さすがに日中の気温が30度を超えることが疎らになって来た先週末、
夏の疲れを癒しに朝もはよから爺さんとすーさんを叩き起こし外出した。
最初はヤクルトの工場へ見学に行くつもりが・・・予約でいっぱいだったので、
この秋の保育園の遠足予定地である、先日、レッサーパンダが熱中症で死亡してしまった動物園に行った。

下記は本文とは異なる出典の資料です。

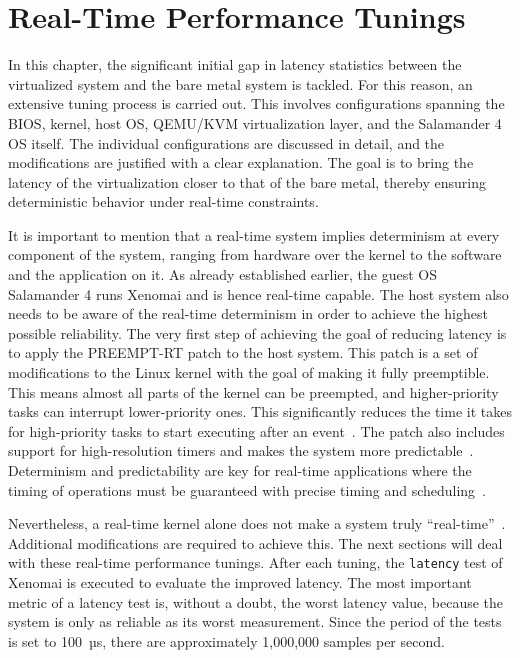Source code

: \documentclass[MMR,Master,english]{style/twbook}
\begin{document}
\clearpage

\section{Real-Time Performance Tunings}\label{sec:real-time_tunings}

In this chapter, the significant initial gap in latency statistics between the virtualized system and the bare metal system is tackled. For this reason, an extensive tuning process is carried out. This involves configurations spanning the BIOS, kernel, host OS, QEMU/KVM virtualization layer, and the Salamander 4 OS itself. The individual configurations are discussed in detail, and the modifications are justified with a clear explanation. The goal is to bring the latency of the virtualization closer to that of the bare metal, thereby ensuring deterministic behavior under real-time constraints.

\bigskip \noindent It is important to mention that a real-time system implies determinism at every component of the system, ranging from hardware over the kernel to the software and the application on it. As already established earlier, the guest OS Salamander 4 runs Xenomai and is hence real-time capable. The host system also needs to be aware of the real-time determinism in order to achieve the highest possible reliability. The very first step of achieving the goal of reducing latency is to apply the PREEMPT-RT patch to the host system. This patch is a set of modifications to the Linux kernel with the goal of making it fully preemptible. This means almost all parts of the kernel can be preempted, and higher-priority tasks can interrupt lower-priority ones. This significantly reduces the time it takes for high-priority tasks to start executing after an event~\cite{RealtimeKernelPatchset}. The patch also includes support for high-resolution timers and makes the system more predictable~\cite{lutsykPipelinedMulticoreMachine2020}. Determinism and predictability are key for real-time applications where the timing of operations must be guaranteed with precise timing and scheduling~\cite{rostedtInternalsRTPatch2007}.

\bigskip \noindent Nevertheless, a real-time kernel alone does not make a system truly “real-time”~\cite{WhatRealtimeLinuxa}. Additional modifications are required to achieve this. The next sections will deal with these real-time performance tunings. After each tuning, the \texttt{latency} test of Xenomai is executed to evaluate the improved latency. The most important metric of a latency test is, without a doubt, the worst latency value, because the system is only as reliable as its worst measurement. Since the period of the tests is set to 100~µs, there are approximately 1,000,000 samples per second.
\end{document}
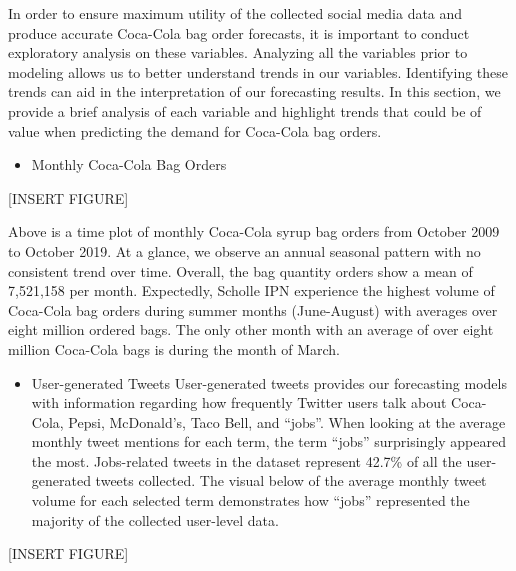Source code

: \documentclass[12pt,oneside]{chicagocapstone}
\providecommand{\tightlist}{%
  \setlength{\itemsep}{0pt}\setlength{\parskip}{0pt}}
\begin{document}
In order to ensure maximum utility of the collected social media data and produce accurate Coca-Cola bag order forecasts, it is important to conduct exploratory analysis on these variables. Analyzing all the variables prior to modeling allows us to better understand trends in our variables. Identifying these trends can aid in the interpretation of our forecasting results. In this section, we provide a brief analysis of each variable and highlight trends that could be of value when predicting the demand for Coca-Cola bag orders.
\begin{itemize}
\tightlist
\item
  Monthly Coca-Cola Bag Orders
\end{itemize}
{[}INSERT FIGURE{]}

Above is a time plot of monthly Coca-Cola syrup bag orders from October 2009 to October 2019. At a glance, we observe an annual seasonal pattern with no consistent trend over time. Overall, the bag quantity orders show a mean of 7,521,158 per month. Expectedly, Scholle IPN experience the highest volume of Coca-Cola bag orders during summer months (June-August) with averages over eight million ordered bags. The only other month with an average of over eight million Coca-Cola bags is during the month of March.
\begin{itemize}
\tightlist
\item
  User-generated Tweets
  User-generated tweets provides our forecasting models with information regarding how frequently Twitter users talk about Coca-Cola, Pepsi, McDonald's, Taco Bell, and ``jobs''. When looking at the average monthly tweet mentions for each term, the term ``jobs'' surprisingly appeared the most. Jobs-related tweets in the dataset represent 42.7\% of all the user-generated tweets collected. The visual below of the average monthly tweet volume for each selected term demonstrates how ``jobs'' represented the majority of the collected user-level data.
\end{itemize}
{[}INSERT FIGURE{]}
\end{document}
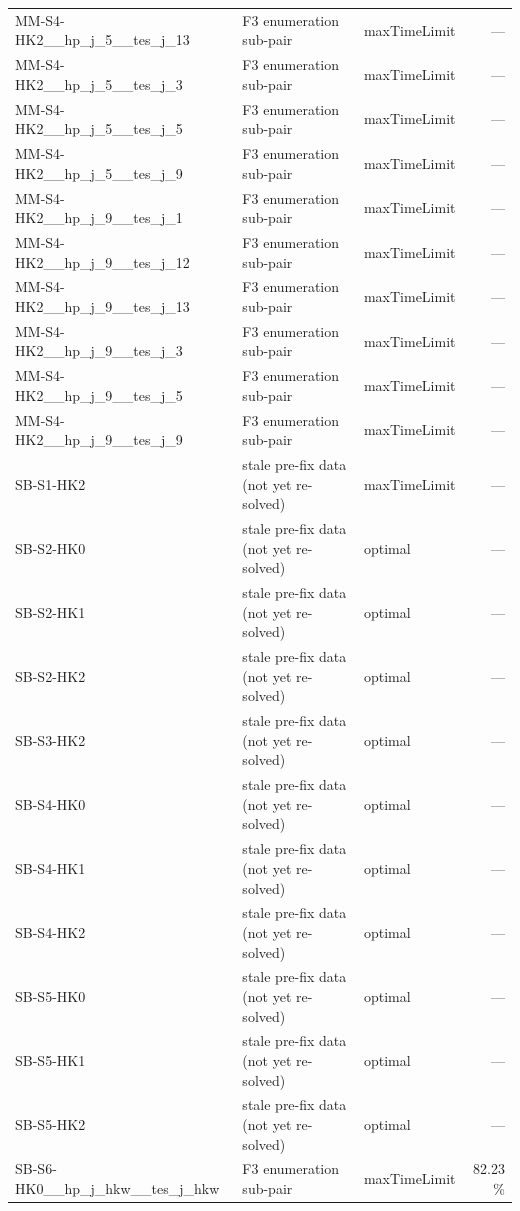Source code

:\begin{table}[htbp]
\begin{tabular}{lllr}
  MM-S4-HK2\_\_hp\_j\_5\_\_tes\_j\_13 & F3 enumeration sub-pair & maxTimeLimit & — \\
  MM-S4-HK2\_\_hp\_j\_5\_\_tes\_j\_3 & F3 enumeration sub-pair & maxTimeLimit & — \\
  MM-S4-HK2\_\_hp\_j\_5\_\_tes\_j\_5 & F3 enumeration sub-pair & maxTimeLimit & — \\
  MM-S4-HK2\_\_hp\_j\_5\_\_tes\_j\_9 & F3 enumeration sub-pair & maxTimeLimit & — \\
  MM-S4-HK2\_\_hp\_j\_9\_\_tes\_j\_1 & F3 enumeration sub-pair & maxTimeLimit & — \\
  MM-S4-HK2\_\_hp\_j\_9\_\_tes\_j\_12 & F3 enumeration sub-pair & maxTimeLimit & — \\
  MM-S4-HK2\_\_hp\_j\_9\_\_tes\_j\_13 & F3 enumeration sub-pair & maxTimeLimit & — \\
  MM-S4-HK2\_\_hp\_j\_9\_\_tes\_j\_3 & F3 enumeration sub-pair & maxTimeLimit & — \\
  MM-S4-HK2\_\_hp\_j\_9\_\_tes\_j\_5 & F3 enumeration sub-pair & maxTimeLimit & — \\
  MM-S4-HK2\_\_hp\_j\_9\_\_tes\_j\_9 & F3 enumeration sub-pair & maxTimeLimit & — \\
  SB-S1-HK2 & stale pre-fix data (not yet re-solved) & maxTimeLimit & — \\
  SB-S2-HK0 & stale pre-fix data (not yet re-solved) & optimal & — \\
  SB-S2-HK1 & stale pre-fix data (not yet re-solved) & optimal & — \\
  SB-S2-HK2 & stale pre-fix data (not yet re-solved) & optimal & — \\
  SB-S3-HK2 & stale pre-fix data (not yet re-solved) & optimal & — \\
  SB-S4-HK0 & stale pre-fix data (not yet re-solved) & optimal & — \\
  SB-S4-HK1 & stale pre-fix data (not yet re-solved) & optimal & — \\
  SB-S4-HK2 & stale pre-fix data (not yet re-solved) & optimal & — \\
  SB-S5-HK0 & stale pre-fix data (not yet re-solved) & optimal & — \\
  SB-S5-HK1 & stale pre-fix data (not yet re-solved) & optimal & — \\
  SB-S5-HK2 & stale pre-fix data (not yet re-solved) & optimal & — \\
  SB-S6-HK0\_\_hp\_j\_hkw\_\_tes\_j\_hkw & F3 enumeration sub-pair & maxTimeLimit & 82.23 \% \\

\end{tabular}
\end{table}
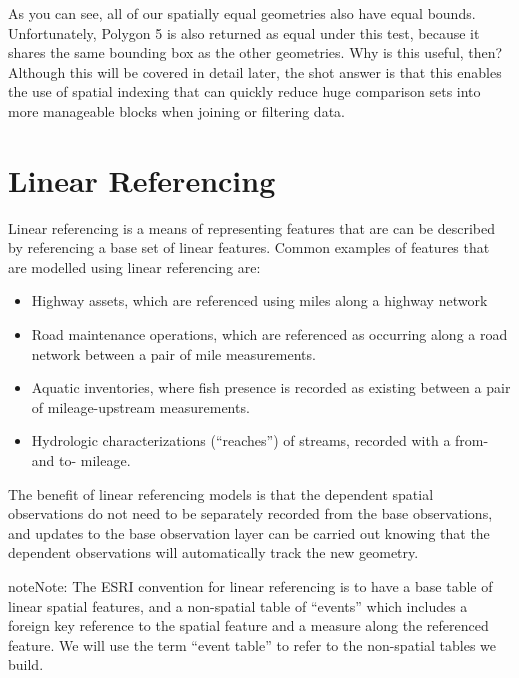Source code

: \documentclass[a4paper,11pt,english]{sphinxmanual}
\begin{document}
As you can see, all of our spatially equal geometries also have equal bounds.  Unfortunately, Polygon 5 is also returned as equal under this test, because it shares the same bounding box as the other geometries.  Why is this useful, then?  Although this will be covered in detail later, the shot answer is that this enables the use of spatial indexing that can quickly reduce huge comparison sets into more manageable blocks when joining or filtering data.


\section{Linear Referencing}
\label{\detokenize{advanced:linear-referencing}}\label{\detokenize{advanced:id5}}
Linear referencing is a means of representing features that are can be described by referencing a base set of linear features. Common examples of features that are modelled using linear referencing are:
\begin{itemize}
\item {} 
Highway assets, which are referenced using miles along a highway network

\item {} 
Road maintenance operations, which are referenced as occurring along a road network between a pair of mile measurements.

\item {} 
Aquatic inventories, where fish presence is recorded as existing between a pair of mileage-upstream measurements.

\item {} 
Hydrologic characterizations (“reaches”) of streams, recorded with a from- and to- mileage.

\end{itemize}

The benefit of linear referencing models is that the dependent spatial observations do not need to be separately recorded from the base observations, and updates to the base observation layer can be carried out knowing that the dependent observations will automatically track the new geometry.

\begin{sphinxadmonition}{note}{Note:}
The ESRI convention for linear referencing is to have a base table of linear spatial features, and a non-spatial table of “events” which includes a foreign key reference to the spatial feature and a measure along the referenced feature. We will use the term “event table” to refer to the non-spatial tables we build.
\end{sphinxadmonition}
\end{document}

何度も訪れた動物園なのでうちの娘すーさんは新鮮さなど持たなかった・・・ようだ。
まぁ、動物園は軽めのジャブってことで、その後は
”例の場所”へお連れしようぞ・・ヒィヒィヒィ。
お得意のサル山見学を終え、動物園の奥にある
ミニ鉄広場に到着。
どこにでもあるような遊具を一通りあいさつ程度に遊び終わった時、
すーさんが一言、
バス だね!
と申すのじゃ。
いや、こりゃ、電車じゃ
すーさん: 電車 シュシュシュ 出発進行!
随分、軽快な発言じゃ。
婆さん: 電車 じゃが 乗ってみるかい?
すーさん: はい! 乗ります!!
Oh! 今、何と仰せになった?
何度も誘ってみたのに絶対 ないの! と言って乗らなかった奴が。
これでやっと秋になったのかぁ~
(夏の調子の悪さから脱却したか!)
ムフフフ、婆さんとすーさんはお1人100円のミニ電車に気分よろしく乗車した。
乗車時間は約3分ほどだったであろうか、すぐに1周して停車した。
すーさんはあっさりミニ電車から降り、さっぱりした顔で
サル山 いこう!!
また、いくんですかい?
すーさん: さぁ~いらっしゃい、いらっしゃい
(あなた、サル山の呼び込み担当?)
婆さん、さすがに飽きたぞよ。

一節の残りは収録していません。